Models for the sensitivity of SOM biodegradation to temperature reported in the literature are highly variable and far from describing a general behavior of SOM evolution with temperature changes. The most recent models assume a higher sensitivity of low-quality C, considered as recalcitrant SOM, to increasing temperature [5, 9], but other authors have previously pointed out the limitations of that model [32]. In most of the cases, the temperature response of SOM biodegradation has been described by an Arrhenius model as in this work or by Q 10 values assigned to different C sources and different soil microbial conditions [6] although there are more models arising [33]. All have used the CO2 released during the measurement time as a biodegradation rate, and most attempt to isolate different conditions and multiple factors theoretically affecting that response [6, 34]. The relation between rates and temperature found in this work showed that the microbial response to the increasing temperature is very fast and that the observed evolution can only be explained by the SOM progress with depth, specifically to the evolution of the Exo1 fraction attributed to labile material [28]. The depletion of the Exo1 SOM fraction leads E a values to increase from about 38–51 kJ mol−1, in the range of values reported by other procedures for carbohydrates [32, 35]. In this study, E a increased with SOM thermal stability measured by thermal analysis. Higher E a is usually associated with less reactive and more recalcitrant material [3]. Q 10 values were similar in Cambisol samples from 18 to 35 °C. The obtained values fit well with the rule of thumb that expect Q 10 values from 1.5 to 2 for E a ranging from 25 to 50 kJ mol−1 assigned to carbohydrates.

The models based on E a determinations can be debatable, but the main intent of this paper is to show that the response of soil microbial metabolism to temperature can be measured by calorimetry and that such measurements can contribute to better understanding of the processes ruling the mechanism of soil adaptation to environmental temperature, as well as to help to find the best models defining those processes. The described method is sufficiently sensitive to monitor reactions in soils and presents the advantage of changing temperature at various rates, to model daily or annual environmental temperatures at any location, to record responses at extreme temperatures and to test soil evolution at warming or cooling conditions. The use of heat rate as an indicator of biodegradation rates can be a useful alternative to study soils such as permafrost, wetlands, peatlands, and desert soils where CO2 is of limited use for quantifying biodegradation rates and the temperature dependence, and also as an indicator to compare with the measurements involving the CO2. The goal was to describe a procedure and the technological aspects that are important to take into account in doing such studies that may contribute to the development of this subject.

Conclusions

Calorimetry is a new alternative to apply in the study of the sensitivity of the soil organic matter to temperature.
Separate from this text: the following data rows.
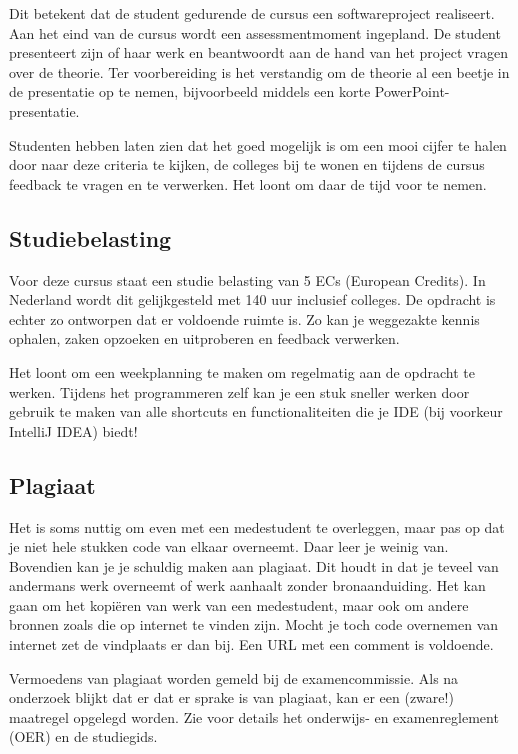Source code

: \documentclass[dutch,a4paper,12pt,doubleside]{book}
\begin{document}
Dit betekent dat de student gedurende de cursus een softwareproject realiseert.
Aan het eind van de cursus wordt een assessmentmoment ingepland. De student
presenteert zijn of haar werk en beantwoordt aan de hand van het project
vragen over de theorie. Ter voorbereiding is het verstandig om de theorie al 
een beetje in de presentatie op te nemen, 
bijvoorbeeld middels een korte PowerPoint-presentatie.

Studenten hebben laten zien dat het goed mogelijk is om een mooi cijfer te halen 
door naar deze criteria te kijken, de colleges bij te wonen en tijdens de cursus 
feedback te vragen en te verwerken. Het loont om daar de tijd voor te nemen.

\subsection*{Studiebelasting}
Voor deze cursus staat een studie belasting van 5 ECs (European Credits). 
In Nederland wordt dit gelijkgesteld met 140 uur inclusief colleges.
De opdracht is echter zo ontworpen dat er voldoende ruimte is.
Zo kan je weggezakte kennis ophalen, zaken opzoeken en uitproberen
en feedback verwerken.

Het loont om een weekplanning te maken om regelmatig aan de opdracht 
te werken. Tijdens het programmeren zelf kan je een stuk sneller werken door 
gebruik te maken van alle shortcuts en functionaliteiten die je 
IDE (bij voorkeur IntelliJ IDEA) biedt!

\subsection*{Plagiaat}
Het is soms nuttig om even met een medestudent te overleggen,
maar pas op dat je niet hele stukken code van elkaar overneemt.
Daar leer je weinig van. Bovendien kan je je schuldig maken aan 
plagiaat. Dit houdt in dat je teveel van andermans werk overneemt 
of werk aanhaalt zonder bronaanduiding. Het kan gaan om het kopiëren 
van werk van een medestudent, maar ook om andere bronnen zoals die op 
internet te vinden zijn. Mocht je toch code overnemen van internet 
zet de vindplaats er dan bij. Een URL met een comment is voldoende.

Vermoedens van plagiaat worden gemeld bij de examencommissie. 
Als na onderzoek blijkt dat er dat er sprake is
van plagiaat, kan er een (zware!) maatregel opgelegd worden.
Zie voor details het onderwijs- en examenreglement (OER) en de studiegids.

\newpage
\end{document}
The biodegradation rates measured as heat flow rate increased with increasing temperature from 18 to 35 °C fitting the Arrhenius model.
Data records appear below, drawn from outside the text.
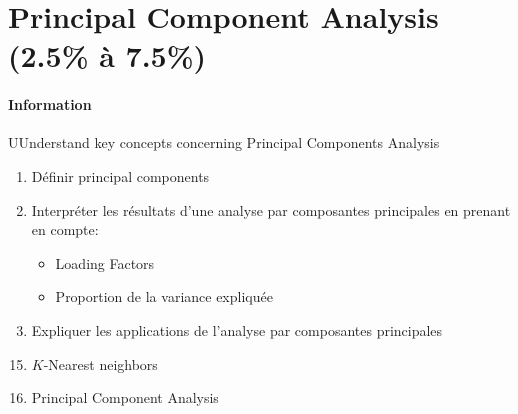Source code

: \documentclass[12pt, titlepage, french]{report}
\begin{document}

\newpage
\chapter[Principal Component Analysis]{Principal Component Analysis (2.5\% à 7.5\%)}

\subsubsection{Information}

\begin{distributions}[Objective]
UUnderstand key concepts concerning Principal Components Analysis
\end{distributions}

\begin{outcomes}
\begin{enumerate}
	\item	Définir \og principal components \fg{} 
	\item	Interpréter les résultats d'une analyse par composantes principales en prenant en compte:
	\begin{itemize}
		\item	\og Loading Factors \fg{} 
		\item	Proportion de la variance expliquée
	\end{itemize}
	\item	Expliquer les applications de l'analyse par composantes principales
\end{enumerate}
\end{outcomes}

\begin{ASM_chapter}
\begin{enumerate}
  \setcounter{enumi}{14}
	\item	$K$-Nearest neighbors
  \setcounter{enumi}{16}
	\item	Principal Component Analysis
\end{enumerate}
\end{ASM_chapter}
\end{document}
The procedure permits calculation of the Q 10 and E a based on the heat flow rate. The obtained values followed the rule of thumb connecting both.

Microbial metabolism responds very fast to a change of temperature, reaching maximum heat flow rates after 3–5 h of increasing temperature.

Calorimetry would permit monitoring the response of SOM biodegradation to changing temperature under a wider range of temperatures at heating or cooling conditions that would improve the knowledge about this subject.

Calorimetry detects differences in the response of SOM biodegradation to temperature that could be attached to the SOM nature.